President Donald Trump violates the first amendment to the US Constitution when he blocks his critics on Twitter because of their political speech, a judge said Wednesday.
Naomi Reice Buchwald, District Judge in Manhattan, however, did not go so far as to order Mr. Trump or a subordinate to stop preventing critics from seeing his Twitter account, pointing out that it was sufficient to point out that it was unconstitutional to continue doing so.
Judge Buchwald writes that “a declaratory judgment should be sufficient because no government official – including the president – is above the law, and all government officials are expected to follow the law as it stands. has been declared.”
The complaint was filed last July by the Knight First Amendment Institute of Columbia University and seven people were blocked by Trump after criticizing the Republican president.
The Justice Department did not immediately respond to a message. A government lawyer did not respond to a request for comments by email.
Jameel Jaffer, chief executive of the Knight Institute, said in a statement that his organization was satisfied.
The president’s practice of blocking criticism on Twitter is pernicious and unconstitutional, and we hope this decision will put an end to this situation.
Jameel Jaffer, Executive Director of the Knight Institute
The lawsuit was filed after Trump blocked some people from his @realDonaldTrump account, created nine years ago with more than 52 million subscribers.
Department of Justice lawyers had argued that it was Mr. Trump’s prerogative, and that it was as if the president, in a room full of people, decided not to listen to some of them.
Judge Buchwald found that Twitter posts are sent to a public forum.

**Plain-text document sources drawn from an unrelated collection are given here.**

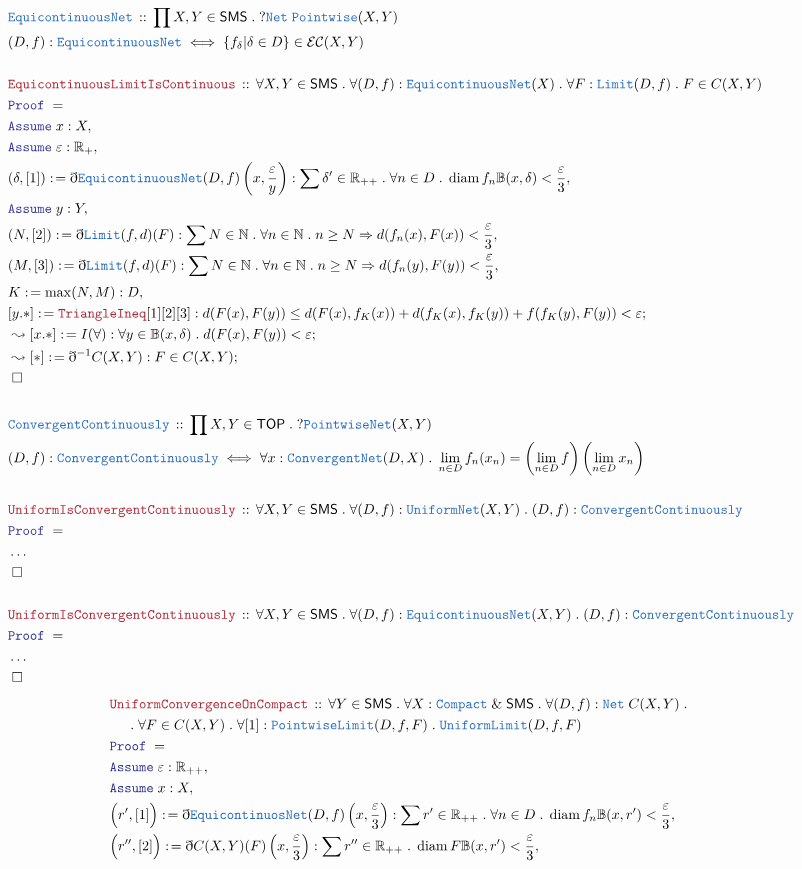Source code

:\documentclass[12pt]{scrartcl}
\newcommand{\TYPE}[1]{\textcolor{NavyBlue}{\mathtt{#1}}}
\newcommand{\LOGIC}[1]{\textcolor{Blue}{\mathtt{#1}}}
\newcommand{\THM}[1]{\textcolor{Maroon}{\mathtt{#1}}}
\renewcommand{\.}{\; . \;}
\newcommand{\de}{: \kern 0.1pc =}
\newcommand{\Act}[1]{\left( #1 \right)}
\newcommand{\Theorem}[2]{& \THM{#1} \, :: \, #2 \\ & \Proof = \\ }
\newcommand{\DeclareType}[2]{& \TYPE{#1} \, :: \, #2 \\}
\newcommand{\DefineType}[3]{& #1 : \TYPE{#2} \iff #3 \\}
\newcommand{\NewLine}{\\ & \kern 1pc}
\newcommand{\Page}[1]{ \begin{align*} #1 \end{align*}   }
\newcommand{ \bd }{ \ByDef }
\newcommand{\NoProof}{ & \ldots \\ \EndProof}
\renewcommand{\And}{\; \& \;}
\newcommand{\Imply}{\Rightarrow}
\newcommand{\Reals}{\mathbb{R} }
\newcommand{\Nat}{\mathbb{N} }
\newcommand{\Say}[3]{& #1 \de #2 : #3, \\}
\newcommand{\Conclude}[3]{& #1 \de #2 : #3; \\}
\newcommand{\DeriveConclude}[3]{& \leadsto #1 \de #2 : #3 ; \\}
\newcommand{\Assume}[2]{& \LOGIC{Assume} \; #1 : #2, \\}
\newcommand{\QED}{\; \square}
\newcommand{\EndProof}{& \QED \\}
\newcommand{\ByDef}{\eth}
\newcommand{\Proof}{\LOGIC{Proof} \; }
\newcommand{\TOP}{\mathsf{TOP}}
\DeclareMathOperator{\diam}{diam}
\newcommand{\SMS}{\mathsf{SMS}}
\begin{document}
\Page{
	\DeclareType{EquicontinuousNet}{\prod X ,Y \in \SMS \. ?\TYPE{Net}\;\TYPE{Pointwise}(X,Y)}
	\DefineType{(D,f)}{EquicontinuousNet}{   \{  f_\delta | \delta \in D \} \in \mathcal{EC}(X,Y)}
	\\
	\Theorem{EquicontinuousLimitIsContinuous}{\forall X,Y \in \SMS \. \forall (D,f) : \TYPE{EquicontinuousNet}(X) \. \forall F : \TYPE{Limit}(D,f)  \. F \in C(X,Y) }
	\Assume{x}{X}
	\Assume{\varepsilon}{\Reals_+}
	\Say{(\delta,[1])}{\bd \TYPE{EquicontinuousNet}(D,f)\left(x,\frac{\varepsilon}{y}\right)}{ \sum \delta' \in \Reals_{++} \. \forall n \in D \.  \diam f_n \mathbb{B}(x,\delta) < \frac{\varepsilon}{3}}
	\Assume{y}{Y}
	\Say{(N,[2])}{ \bd \TYPE{Limit}(f,d)(F) }{\sum N \in \Nat \. \forall  n  \in \Nat \. n \ge N \Imply   d(f_n(x), F(x)) <  \frac{\varepsilon}{3} }
	\Say{(M,[3])}{ \bd \TYPE{Limit}(f,d)(F) }{\sum N \in \Nat \. \forall  n  \in \Nat \. n \ge N \Imply   d(f_n(y), F(y)) <  \frac{\varepsilon}{3} }
	\Say{K}{\max(N,M)}{D}
	\Conclude{[y.*]}{\THM{TriangleIneq}[1][2][3]}{ d(F(x),F(y))  \le   d(F(x),f_K(x)) + d(f_K(x),f_K(y)) + f(f_K(y),F(y)) < \varepsilon }
	\DeriveConclude{[x.*]}{I(\forall)}{\forall  y \in \mathbb{B}(x,\delta) \.  d(F(x),F(y)) < \varepsilon}
	\DeriveConclude{[*]}{\bd^{-1} C(X,Y)}{F \in C(X,Y)}
	\EndProof
	\\
	\DeclareType{ConvergentContinuously}{\prod X,Y \in \TOP \. ?\TYPE{PointwiseNet}(X,Y)}
	\DefineType{(D,f)}{ConvergentContinuously}{\forall x : \TYPE{ConvergentNet}(D,X) \. \lim_{n \in D} f_n(x_n) = 
		\left(\lim_{n \in D} f\right)\left(\lim_{n \in D} x_n\right)}
	\\
	\Theorem{UniformIsConvergentContinuously}{\forall X,Y \in \SMS \. \forall (D,f) : \TYPE{UniformNet}(X,Y) \. (D,f) : \TYPE{ConvergentContinuously}}
	\NoProof
	\\
	\Theorem{UniformIsConvergentContinuously}{\forall X,Y \in \SMS \. \forall (D,f) : \TYPE{EquicontinuousNet}(X,Y) \. (D,f) : \TYPE{ConvergentContinuously}}
	\NoProof
}\Page{
	\Theorem{UniformConvergenceOnCompact}{
		\forall Y \in \SMS \. 
		\forall X : \TYPE{Compact} \And \SMS \. 
		\forall (D,f) : \TYPE{Net} \; C(X,Y) \.  \NewLine \.
		\forall F \in C(X,Y)  \.
		\forall [1] : \TYPE{PointwiseLimit}(D,f,F) \. 
		\TYPE{UniformLimit}(D,f,F) 
	}
	\Assume{\varepsilon}{\Reals_{++}}
	\Assume{x}{X}
	\Say{\Big(r',[1] \Big)}{\bd \TYPE{EquicontinuosNet}(D,f)\left( x, \frac{\varepsilon}{3} \right)}{\sum r' \in \Reals_{++} \. \forall n \in D \. \diam f_n \mathbb{B}(x,r') < \frac{\varepsilon}{3}  }
	\Say{\Big( r'',[2] \Big)}{ \bd C(X,Y)(F)\Act{x,\frac{\varepsilon}{3}}  }{\sum r'' \in \Reals_{++} \. \diam F\mathbb{B}(x,r') < \frac{\varepsilon}{3} }
}
\end{document}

“The president presents the @realDonaldTrump account as a presidential account as opposed to a personal account, and more importantly, uses the account to take actions that can only be taken by the president, as president,” said the president. judge.
After a hearing earlier this year, the judge had suggested to Mr. Trump to stop some of his critics from responding to him rather than blocking them. At the time, a justice department attorney agreed that this would allow Mr. Trump to avoid a message he does not want to read.
Melissa Wright is a seasoned journalist with nearly a decade under her belt. While studying journalism at Boston, Melissa found a passion for finding local stories. As a contributor to Clear Publicist, Melissa mostly covers human interest pieces.